Marie de Magdala et sa compagne rentrent chez elles pour attendre le lever du premier jour de la semaine, alors que, le repos du sabbat étant fini, elles pouvaient accomplir leur tâche et vaquer à l'embaumement du corps. Marie n'avait pas de repos, et avant que le lever du jour eût doré les sommets des collines à l'entour de Jérusalem, «elle vint au sépulcre comme il faisait encore nuit» (Jean 20: 1). Un grand changement s'était opéré depuis la veille au soir. Alors, tout était en sûreté, la pierre était scellée, la garde veillait: mais il s'était fait un grand tremblement de terre et un ange du Seigneur, descendant du ciel, avait roulé la pierre, et s'était assis dessus (Matthieu 28: 2-4). Ce que Marie cherchait, le corps de son Seigneur, n'était plus là.
Elle court chez Pierre et Jean (Jean 20: 2), et leur communique ce qui était arrivé: «On a enlevé du sépulcre le Seigneur, et nous ne savons où on l'a mis». Les deux disciples se lèvent ensemble et courent au sépulcre; pour la quatrième fois, nous retrouvons Marie dans le jardin, près du sépulcre jadis occupé, maintenant vide.

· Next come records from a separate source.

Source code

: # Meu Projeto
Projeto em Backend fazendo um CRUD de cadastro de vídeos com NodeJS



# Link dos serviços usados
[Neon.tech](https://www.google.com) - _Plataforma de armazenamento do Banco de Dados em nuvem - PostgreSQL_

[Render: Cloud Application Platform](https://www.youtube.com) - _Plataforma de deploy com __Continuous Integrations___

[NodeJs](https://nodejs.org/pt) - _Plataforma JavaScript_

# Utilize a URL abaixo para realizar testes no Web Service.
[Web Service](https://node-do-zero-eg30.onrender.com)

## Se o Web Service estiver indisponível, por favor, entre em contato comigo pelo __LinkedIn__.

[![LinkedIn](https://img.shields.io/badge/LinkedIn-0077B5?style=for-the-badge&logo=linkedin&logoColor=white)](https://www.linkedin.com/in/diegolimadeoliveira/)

Les disciples y entrent, ils voient et ils croient; mais Marie se tenait dehors, et pleurait. Elle cherchait ce que personne ne pouvait lui donner, — le corps de son Seigneur, et des anges attentifs sont témoins de sa tristesse. Marie pleure et le Seigneur la voit. Elle fait part aux anges de sa détresse, tandis que son Seigneur qui se tenait à côté d'elle l'entendait. Elle pleurait. Combien ces larmes durent être précieuses devant Dieu, car elles témoignaient d'une manière qui défiait l'imitation, de l'affection du coeur de Marie pour Celui qu'elle cherchait. Elle avait fait ce qu'elle avait pu; elle l'avait suivi et assisté de ses biens pendant qu'Il était vivant; elle s'était tenue près de sa croix, où Il avait été pendu; elle s'était assise vis-à-vis du sépulcre, quand on l'y avait placé; elle était venue au sépulcre la veille au soir; elle s'en était retournée pour acheter des aromates et tout ce qui était nécessaire pour l'embaumement; et, maintenant qu'elle ne pouvait le trouver, ses pleurs coulaient.

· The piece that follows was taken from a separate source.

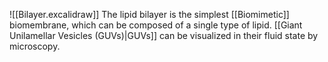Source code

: ![[Bilayer.excalidraw]]
The lipid bilayer is the simplest [[Biomimetic]] biomembrane, which can be composed of a single type of lipid. 
[[Giant Unilamellar Vesicles (GUVs)|GUVs]] can be visualized in their fluid state by microscopy.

Le service de Marie paraissait terminé. Que pouvait-elle faire davantage? Mais voici, Jésus se montre à elle! La servante dévouée entend sa voix. Un seul mot le fait reconnaître: «Marie», dit-il. Elle répond: «Seigneur». La reconnaissance est complète, le deuil de Marie se change en joie. Instinctivement, elle eut voulu se jeter à ses pieds et s'attacher à Lui, mais le Seigneur le lui défend. Il était ressuscité, et elle l'avait retrouvé; mais Lui allait monter au ciel, là où elle ne pouvait pas le suivre maintenant. «Ne me touche pas, car je ne suis pas encore monté vers mon Père; mais va vers mes frères et dis-leur: Je monte vers mon Père et votre Père, vers mon Dieu et votre Dieu» (Jean 20: 11-17).

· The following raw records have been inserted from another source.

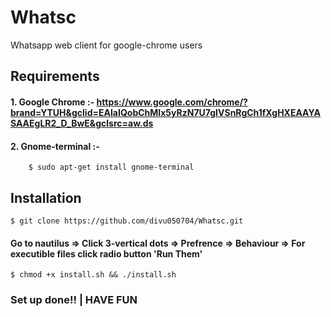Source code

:# Whatsc
Whatsapp web client for google-chrome users
## Requirements
#### 1. Google Chrome :- https://www.google.com/chrome/?brand=YTUH&gclid=EAIaIQobChMIx5yRzN7U7gIVSnRgCh1fXgHXEAAYASAAEgLR2_D_BwE&gclsrc=aw.ds
#### 2. Gnome-terminal :- 
        $ sudo apt-get install gnome-terminal  
## Installation
    $ git clone https://github.com/divu050704/Whatsc.git
#### Go to nautilus => Click 3-vertical dots => Prefrence => Behaviour => For executible files click radio button 'Run Them' 
    $ chmod +x install.sh && ./install.sh
### Set up done!! | HAVE FUN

L'ascension du Seigneur est le sujet du message que Marie est chargée par Lui de porter à ses «frères». Jésus ne parlait pas de se présenter lui-même à Dieu, et de revenir ensuite pour être avec les siens. Il ne s'agit ici que de son ascension, sans aucune allusion à son retour. C'est de la position céleste qu'il allait prendre, que Marie devait porter le message au résidu.
Marie fut donc richement récompensée de tout son service et de toutes ses peines. La femme qui avait été la demeure de sept démons, est la messagère choisie du Seigneur pour porter ces bonnes nouvelles à ses frères. Le Psaume 22, verset 22 avait bien annoncé le message à l'avance; mais aurait-on pu imaginer à qui il serait confié par le Seigneur? La grâce avait délivré Marie de Magdala et se servait d'elle. La grâce l'avait délivrée et l'avait attachée à Jésus. D'autres avaient entendu les paroles du Seigneur et vu ses oeuvres; elle avait été délivrée par Lui, et sa grâce et sa puissance s'étaient magnifiées en elle, et l'avaient ainsi attachée à Christ.